Required work = Find the string "rope" in the data, then copy every line where it is found.

----------------

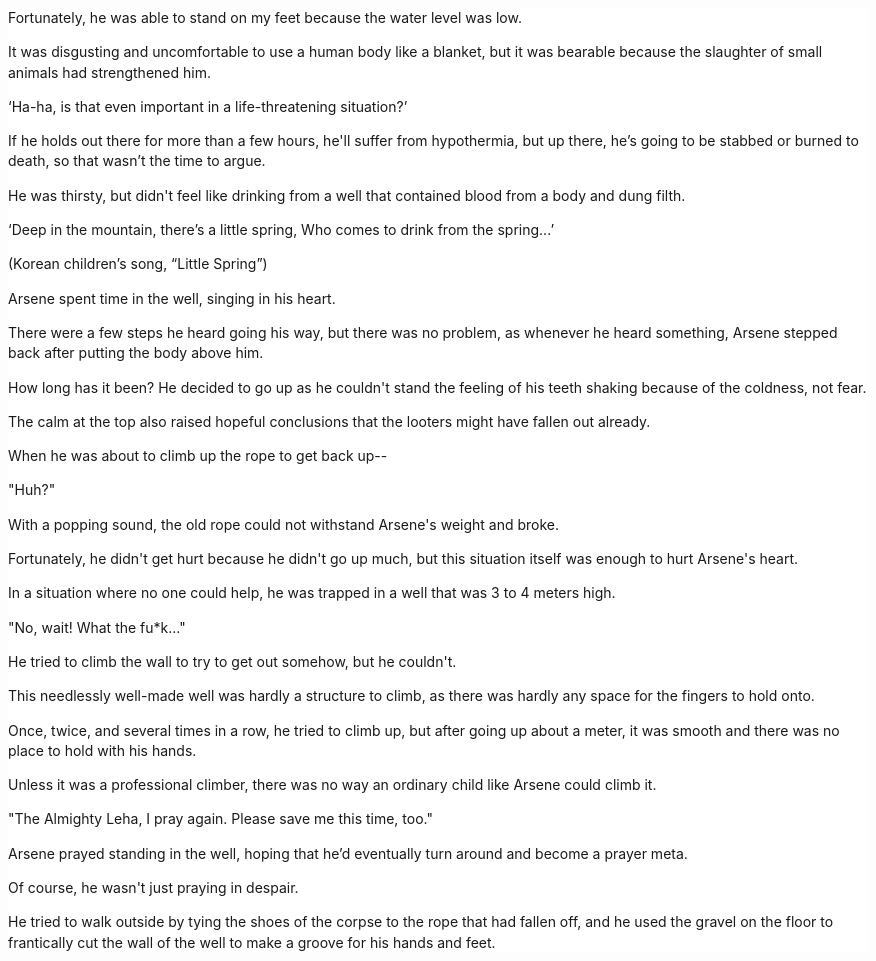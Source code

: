 Fortunately, he was able to stand on my feet because the water level was low.

It was disgusting and uncomfortable to use a human body like a blanket, but it was bearable because the slaughter of small animals had strengthened him.

‘Ha-ha, is that even important in a life-threatening situation?’

If he holds out there for more than a few hours, he'll suffer from hypothermia, but up there, he’s going to be stabbed or burned to death, so that wasn’t the time to argue.

He was thirsty, but didn't feel like drinking from a well that contained blood from a body and dung filth.

‘Deep in the mountain, there’s a little spring,
Who comes to drink from the spring...’

(Korean children’s song, “Little Spring”)

Arsene spent time in the well, singing in his heart.

There were a few steps he heard going his way, but there was no problem, as whenever he heard something, Arsene stepped back after putting the body above him.

How long has it been? He decided to go up as he couldn't stand the feeling of his teeth shaking because of the coldness, not fear.

The calm at the top also raised hopeful conclusions that the looters might have fallen out already.

When he was about to climb up the rope to get back up--

"Huh?"

With a popping sound, the old rope could not withstand Arsene's weight and broke.

Fortunately, he didn't get hurt because he didn't go up much, but this situation itself was enough to hurt Arsene's heart.

In a situation where no one could help, he was trapped in a well that was 3 to 4 meters high.

"No, wait! What the fu*k..."

He tried to climb the wall to try to get out somehow, but he couldn't.

This needlessly well-made well was hardly a structure to climb, as there was hardly any space for the fingers to hold onto.

Once, twice, and several times in a row, he tried to climb up, but after going up about a meter, it was smooth and there was no place to hold with his hands.

Unless it was a professional climber, there was no way an ordinary child like Arsene could climb it.

"The Almighty Leha, I pray again. Please save me this time, too."

Arsene prayed standing in the well, hoping that he’d eventually turn around and become a prayer meta.

Of course, he wasn't just praying in despair.

He tried to walk outside by tying the shoes of the corpse to the rope that had fallen off, and he used the gravel on the floor to frantically cut the wall of the well to make a groove for his hands and feet.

----------------

Written answer =
When he was about to climb up the rope to get back up--
With a popping sound, the old rope could not withstand Arsene's weight and broke.
He tried to walk outside by tying the shoes of the corpse to the rope that had fallen off, and he used the gravel on the floor to frantically cut the wall of the well to make a groove for his hands and feet.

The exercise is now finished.